* _TASK DESCRIPTION_: Copy each line of the listing that includes "able".

==*==

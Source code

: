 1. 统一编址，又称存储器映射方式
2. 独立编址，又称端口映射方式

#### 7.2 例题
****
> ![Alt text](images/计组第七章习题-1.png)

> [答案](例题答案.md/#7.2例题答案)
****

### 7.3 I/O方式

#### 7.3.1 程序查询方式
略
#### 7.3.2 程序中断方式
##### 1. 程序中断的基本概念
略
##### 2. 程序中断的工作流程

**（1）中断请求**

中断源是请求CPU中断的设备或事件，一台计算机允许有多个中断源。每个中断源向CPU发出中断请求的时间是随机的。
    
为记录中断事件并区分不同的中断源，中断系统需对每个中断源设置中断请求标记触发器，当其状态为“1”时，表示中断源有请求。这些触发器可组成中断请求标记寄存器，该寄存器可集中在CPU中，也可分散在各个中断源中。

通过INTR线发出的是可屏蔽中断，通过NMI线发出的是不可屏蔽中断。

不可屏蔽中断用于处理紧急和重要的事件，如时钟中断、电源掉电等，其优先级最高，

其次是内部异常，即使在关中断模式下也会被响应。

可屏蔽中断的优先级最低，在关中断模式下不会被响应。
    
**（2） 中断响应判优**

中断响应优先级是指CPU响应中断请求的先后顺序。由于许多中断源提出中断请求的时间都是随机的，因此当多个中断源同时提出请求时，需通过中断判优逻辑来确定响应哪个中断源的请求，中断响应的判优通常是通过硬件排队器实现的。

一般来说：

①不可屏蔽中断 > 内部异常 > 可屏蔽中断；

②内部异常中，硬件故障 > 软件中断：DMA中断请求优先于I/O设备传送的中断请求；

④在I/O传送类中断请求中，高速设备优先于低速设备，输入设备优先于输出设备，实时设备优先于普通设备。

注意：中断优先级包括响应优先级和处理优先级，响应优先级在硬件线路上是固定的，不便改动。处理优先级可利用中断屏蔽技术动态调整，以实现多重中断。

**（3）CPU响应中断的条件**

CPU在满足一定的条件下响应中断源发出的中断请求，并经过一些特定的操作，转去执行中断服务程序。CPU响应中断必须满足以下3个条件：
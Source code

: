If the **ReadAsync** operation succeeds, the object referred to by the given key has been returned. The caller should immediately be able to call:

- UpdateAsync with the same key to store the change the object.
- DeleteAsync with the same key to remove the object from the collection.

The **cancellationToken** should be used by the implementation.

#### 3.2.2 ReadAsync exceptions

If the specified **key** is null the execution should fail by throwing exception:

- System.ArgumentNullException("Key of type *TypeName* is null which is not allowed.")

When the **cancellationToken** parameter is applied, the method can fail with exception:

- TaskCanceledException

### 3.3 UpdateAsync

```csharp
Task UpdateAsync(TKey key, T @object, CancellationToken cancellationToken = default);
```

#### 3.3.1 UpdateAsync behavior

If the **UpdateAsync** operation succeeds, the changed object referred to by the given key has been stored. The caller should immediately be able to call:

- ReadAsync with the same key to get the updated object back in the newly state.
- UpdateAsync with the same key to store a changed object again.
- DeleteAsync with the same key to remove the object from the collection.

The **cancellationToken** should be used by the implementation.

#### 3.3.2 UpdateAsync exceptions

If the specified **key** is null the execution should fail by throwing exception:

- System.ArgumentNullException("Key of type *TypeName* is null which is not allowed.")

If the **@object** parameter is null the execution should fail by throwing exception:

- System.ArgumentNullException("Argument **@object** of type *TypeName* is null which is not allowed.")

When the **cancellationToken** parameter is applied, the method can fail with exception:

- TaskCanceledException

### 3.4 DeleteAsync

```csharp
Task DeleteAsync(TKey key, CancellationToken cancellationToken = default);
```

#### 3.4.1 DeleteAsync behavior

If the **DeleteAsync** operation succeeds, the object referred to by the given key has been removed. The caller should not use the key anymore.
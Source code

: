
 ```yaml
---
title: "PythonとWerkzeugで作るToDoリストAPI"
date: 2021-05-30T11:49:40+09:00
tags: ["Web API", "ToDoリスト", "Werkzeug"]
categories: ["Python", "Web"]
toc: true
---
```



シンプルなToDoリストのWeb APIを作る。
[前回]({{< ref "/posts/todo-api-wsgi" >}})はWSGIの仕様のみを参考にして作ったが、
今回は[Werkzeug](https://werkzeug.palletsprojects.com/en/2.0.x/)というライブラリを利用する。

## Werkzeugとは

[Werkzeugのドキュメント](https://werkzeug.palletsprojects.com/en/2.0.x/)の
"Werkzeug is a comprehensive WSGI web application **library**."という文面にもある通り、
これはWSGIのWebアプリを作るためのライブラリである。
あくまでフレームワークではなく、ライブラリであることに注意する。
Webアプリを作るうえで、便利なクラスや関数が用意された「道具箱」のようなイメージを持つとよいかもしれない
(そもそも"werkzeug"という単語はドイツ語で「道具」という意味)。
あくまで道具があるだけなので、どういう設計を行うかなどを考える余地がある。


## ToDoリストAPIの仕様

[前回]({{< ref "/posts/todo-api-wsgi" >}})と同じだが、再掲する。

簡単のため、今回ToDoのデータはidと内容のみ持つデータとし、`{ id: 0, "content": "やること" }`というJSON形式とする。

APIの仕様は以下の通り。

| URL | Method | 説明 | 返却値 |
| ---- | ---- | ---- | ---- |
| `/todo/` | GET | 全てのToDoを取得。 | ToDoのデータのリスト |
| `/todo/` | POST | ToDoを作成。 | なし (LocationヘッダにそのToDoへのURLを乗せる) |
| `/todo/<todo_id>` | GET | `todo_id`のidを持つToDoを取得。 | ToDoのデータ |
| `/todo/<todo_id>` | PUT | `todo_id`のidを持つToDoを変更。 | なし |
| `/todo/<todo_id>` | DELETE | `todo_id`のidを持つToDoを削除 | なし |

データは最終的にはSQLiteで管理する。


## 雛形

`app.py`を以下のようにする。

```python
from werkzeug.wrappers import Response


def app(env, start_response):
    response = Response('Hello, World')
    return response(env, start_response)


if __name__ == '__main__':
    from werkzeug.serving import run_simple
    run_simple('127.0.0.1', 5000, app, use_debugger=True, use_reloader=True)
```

==*==

* _RESPONSE AREA_:
:If the **ReadAsync** operation succeeds, the object referred to by the given key has been returned. The caller should immediately be able to call:
If the **UpdateAsync** operation succeeds, the changed object referred to by the given key has been stored. The caller should immediately be able to call:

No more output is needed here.